## DIRECTIONS FOR THIS TASK
Going through the entries below, copy out each line that contains "small".

(DATA begins)

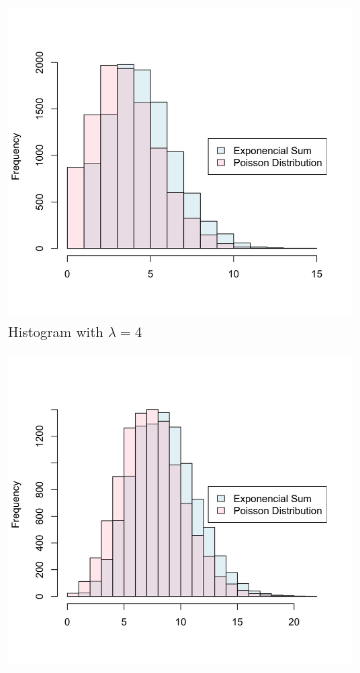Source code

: \documentclass[10pt,leter,openany]{article}
\begin{document}
	 
	 
	 \begin{figure}
	 	\centering
	 	\begin{subfigure}[b]{0.475\textwidth}
	 		\centering
	 		\includegraphics[width=\textwidth]{extras/hg_changing_lambda_10000_4}
	 		\caption[]%
	 		{{\small Histogram with $\lambda = 4$}}    
	 		\label{fig:mean and std of net14}
	 	\end{subfigure}
	 	\hfill
	 	\begin{subfigure}[b]{0.475\textwidth}  
	 		\centering 
	 		\includegraphics[width=\textwidth]{extras/hg_changing_lambda_10000_8}

\end{subfigure}
\end{figure}
\end{document}
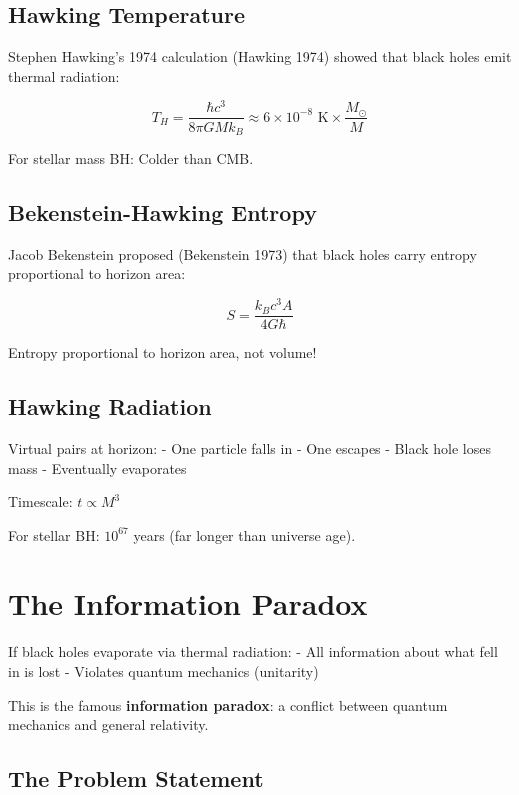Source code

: \documentclass[
  11pt,
  letterpaper,
  twoside,
  openright]{book}
\begin{document}
\subsection{Hawking Temperature}\label{hawking-temperature}

Stephen Hawking's 1974 calculation (Hawking 1974) showed that black
holes emit thermal radiation:

\[
T_H = \frac{\hbar c^3}{8\pi G M k_B} \approx 6 \times 10^{-8} \text{ K} \times \frac{M_\odot}{M}
\]

For stellar mass BH: Colder than CMB.

\subsection{Bekenstein-Hawking
Entropy}\label{bekenstein-hawking-entropy}

Jacob Bekenstein proposed (Bekenstein 1973) that black holes carry
entropy proportional to horizon area:

\[
S = \frac{k_B c^3 A}{4 G \hbar}
\]

Entropy proportional to horizon area, not volume!

\subsection{Hawking Radiation}\label{hawking-radiation-1}

Virtual pairs at horizon: - One particle falls in - One escapes - Black
hole loses mass - Eventually evaporates

Timescale: \(t \propto M^3\)

For stellar BH: \(10^{67}\) years (far longer than universe age).

\section{The Information Paradox}\label{the-information-paradox}

If black holes evaporate via thermal radiation: - All information about
what fell in is lost - Violates quantum mechanics (unitarity)

This is the famous \textbf{information paradox}: a conflict between
quantum mechanics and general relativity.

\subsection{The Problem Statement}\label{the-problem-statement}
\end{document}
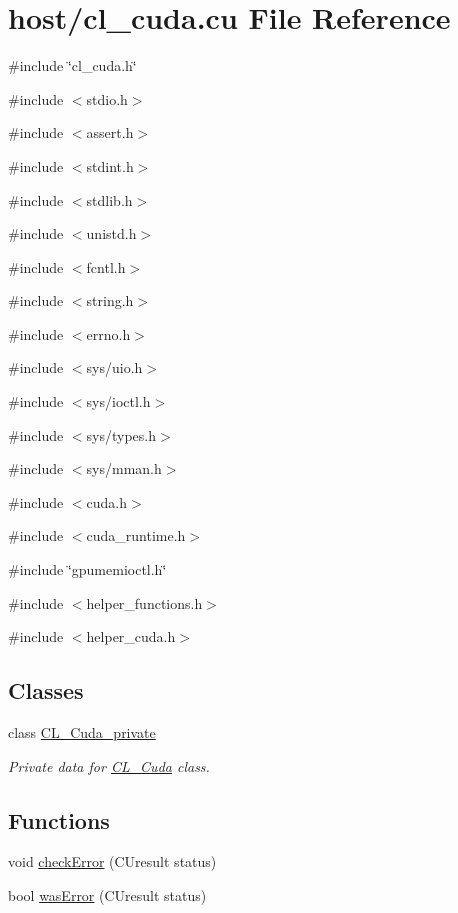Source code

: \hypertarget{cl__cuda_8cu}{
\section{host/cl\_\-cuda.cu File Reference}
\label{cl__cuda_8cu}
}
{\ttfamily \#include \char`\"{}cl\_\-cuda.h\char`\"{}}\par
{\ttfamily \#include $<$stdio.h$>$}\par
{\ttfamily \#include $<$assert.h$>$}\par
{\ttfamily \#include $<$stdint.h$>$}\par
{\ttfamily \#include $<$stdlib.h$>$}\par
{\ttfamily \#include $<$unistd.h$>$}\par
{\ttfamily \#include $<$fcntl.h$>$}\par
{\ttfamily \#include $<$string.h$>$}\par
{\ttfamily \#include $<$errno.h$>$}\par
{\ttfamily \#include $<$sys/uio.h$>$}\par
{\ttfamily \#include $<$sys/ioctl.h$>$}\par
{\ttfamily \#include $<$sys/types.h$>$}\par
{\ttfamily \#include $<$sys/mman.h$>$}\par
{\ttfamily \#include $<$cuda.h$>$}\par
{\ttfamily \#include $<$cuda\_\-runtime.h$>$}\par
{\ttfamily \#include \char`\"{}gpumemioctl.h\char`\"{}}\par
{\ttfamily \#include $<$helper\_\-functions.h$>$}\par
{\ttfamily \#include $<$helper\_\-cuda.h$>$}\par
\subsection*{Classes}
\begin{DoxyCompactItemize}
\item 
class \hyperlink{classCL__Cuda__private}{CL\_\-Cuda\_\-private}
\begin{DoxyCompactList}\small\item\em Private data for \hyperlink{classCL__Cuda}{CL\_\-Cuda} class. \item\end{DoxyCompactList}\end{DoxyCompactItemize}
\subsection*{Functions}
\begin{DoxyCompactItemize}
\item 
void \hyperlink{cl__cuda_8cu_a6367bddb9bffa83d7bcf228def049b49}{checkError} (CUresult status)
\item 
bool \hyperlink{cl__cuda_8cu_a122aefe5eab9c7fdf0d6710df7eefae5}{wasError} (CUresult status)
\end{DoxyCompactItemize}


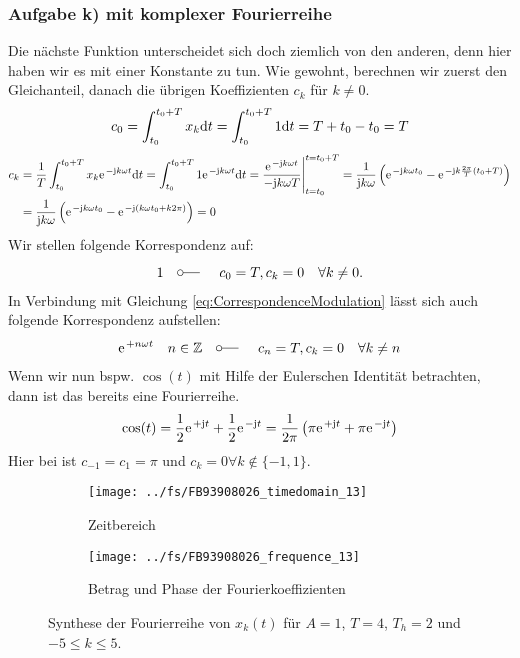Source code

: \documentclass[11pt,a4paper,DIV=12]{scrartcl}
\begin{document}
\subsubsection{Aufgabe k) mit komplexer Fourierreihe}
%
%
Die nächste Funktion unterscheidet sich doch ziemlich von den anderen, denn hier
haben wir es mit einer Konstante zu tun.
%
Wie gewohnt, berechnen wir zuerst den Gleichanteil, danach die übrigen
Koeffizienten $c_k$ für $k\neq 0$.
%
\begin{align}
	c_0=\int_{t_0}^{t_0+T}x_{k}\mathrm{d} t
	=\int_{t_0}^{t_0+T}1\mathrm{d} t
	=T+t_0-t_0=T
\end{align}
%
\begin{align}
	c_k&=\frac{1}{T}\int_{t_0}^{t_0+T}x_{k}\e^{-\im k \omega t}\diff t
	=\int_{t_0}^{t_0+T}1\e^{-\im k \omega t}\diff t
	=\frac{\e^{-\im k \omega t}}{-\im k \omega T}\Bigg |_{t=t_0}^{t=t_0+T}
	=\frac{1}{\im k \omega }\left (\e^{-\im k \omega t_0}-\e^{-\im k \frac{2\pi}{T}(t_0+T)}\right )\nonumber \\
	&=\frac{1}{\im k \omega}\left (\e^{-\im k \omega t_0}-\e^{-\im (k \omega t_0+k2\pi )}\right )=0
\end{align}
%
Wir stellen folgende Korrespondenz auf:
%
\begin{align}
	1 \quad \fourier \quad c_0 = T,c_k=0\quad\forall k \neq 0.
\end{align}
%
In Verbindung mit Gleichung \eqref{eq:CorrespondenceModulation} lässt sich auch
folgende Korrespondenz aufstellen:
%
\begin{align}
	\e^{+n\omega t}\quad n\in\mathbb{Z}\quad \fourier\quad c_n=T,c_k=0\quad\forall k\neq n
\end{align}
%
Wenn wir nun bspw. $\cos(t)$ mit Hilfe der Eulerschen Identität betrachten,
dann ist das bereits eine Fourierreihe.
%
\begin{align}
	\cos(t)=\frac{1}{2}\e^{+\im t}+\frac{1}{2}\e^{-\im t}=\frac{1}{2\pi}\left(\pi\e^{+\im t}+\pi\e^{-\im t}\right)
\end{align}
%
Hier bei ist $c_{-1}=c_1=\pi$ und $c_k=0\forall k \not\in\{-1,1\}$.
%
\begin{figure}
	\centering
	\begin{subfigure}{\textwidth}
		\texttt{[image: ../fs/FB93908026\_timedomain\_13]}
		\caption{Zeitbereich}
	\end{subfigure}
	\begin{subfigure}{\textwidth}
		\texttt{[image: ../fs/FB93908026\_frequence\_13]}
		\caption{Betrag und Phase der Fourierkoeffizienten}
	\end{subfigure}
	\caption{Synthese der Fourierreihe von $x_k(t)$ für $A=1$, $T=4$, $T_h=2$ und
		$-5\leq k\leq5$.}
\end{figure}
%
\newpage
\end{document}
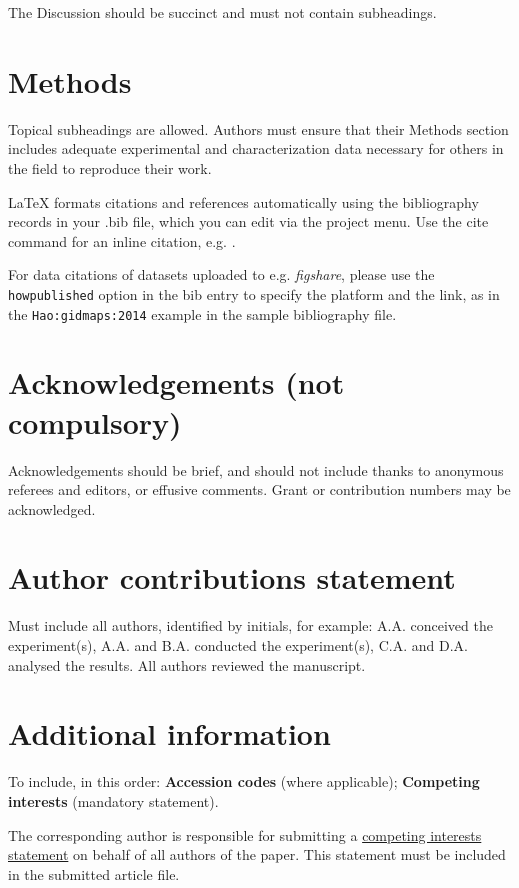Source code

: \documentclass[fleqn,10pt]{wlscirep}
\begin{document}
The Discussion should be succinct and must not contain subheadings.

\section*{Methods}

Topical subheadings are allowed. Authors must ensure that their Methods section includes adequate experimental and characterization data necessary for others in the field to reproduce their work.



\noindent LaTeX formats citations and references automatically using the bibliography records in your .bib file, which you can edit via the project menu. Use the cite command for an inline citation, e.g.  \cite{Hao:gidmaps:2014}.

For data citations of datasets uploaded to e.g. \emph{figshare}, please use the \verb|howpublished| option in the bib entry to specify the platform and the link, as in the \verb|Hao:gidmaps:2014| example in the sample bibliography file.

\section*{Acknowledgements (not compulsory)}

Acknowledgements should be brief, and should not include thanks to anonymous referees and editors, or effusive comments. Grant or contribution numbers may be acknowledged.

\section*{Author contributions statement}

Must include all authors, identified by initials, for example:
A.A. conceived the experiment(s),  A.A. and B.A. conducted the experiment(s), C.A. and D.A. analysed the results.  All authors reviewed the manuscript. 

\section*{Additional information}

To include, in this order: \textbf{Accession codes} (where applicable); \textbf{Competing interests} (mandatory statement). 

The corresponding author is responsible for submitting a \href{http://www.nature.com/srep/policies/index.html#competing}{competing interests statement} on behalf of all authors of the paper. This statement must be included in the submitted article file.
\end{document}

(DATA ends)

## ANSWER TO THIS TASK
	 		{{\small Histogram with $\lambda = 4$}}    
\begin{DoxyCompactList}\small\item\em Private data for \hyperlink{classCL__Cuda}{CL\_\-Cuda} class. \item\end{DoxyCompactList}\end{DoxyCompactItemize}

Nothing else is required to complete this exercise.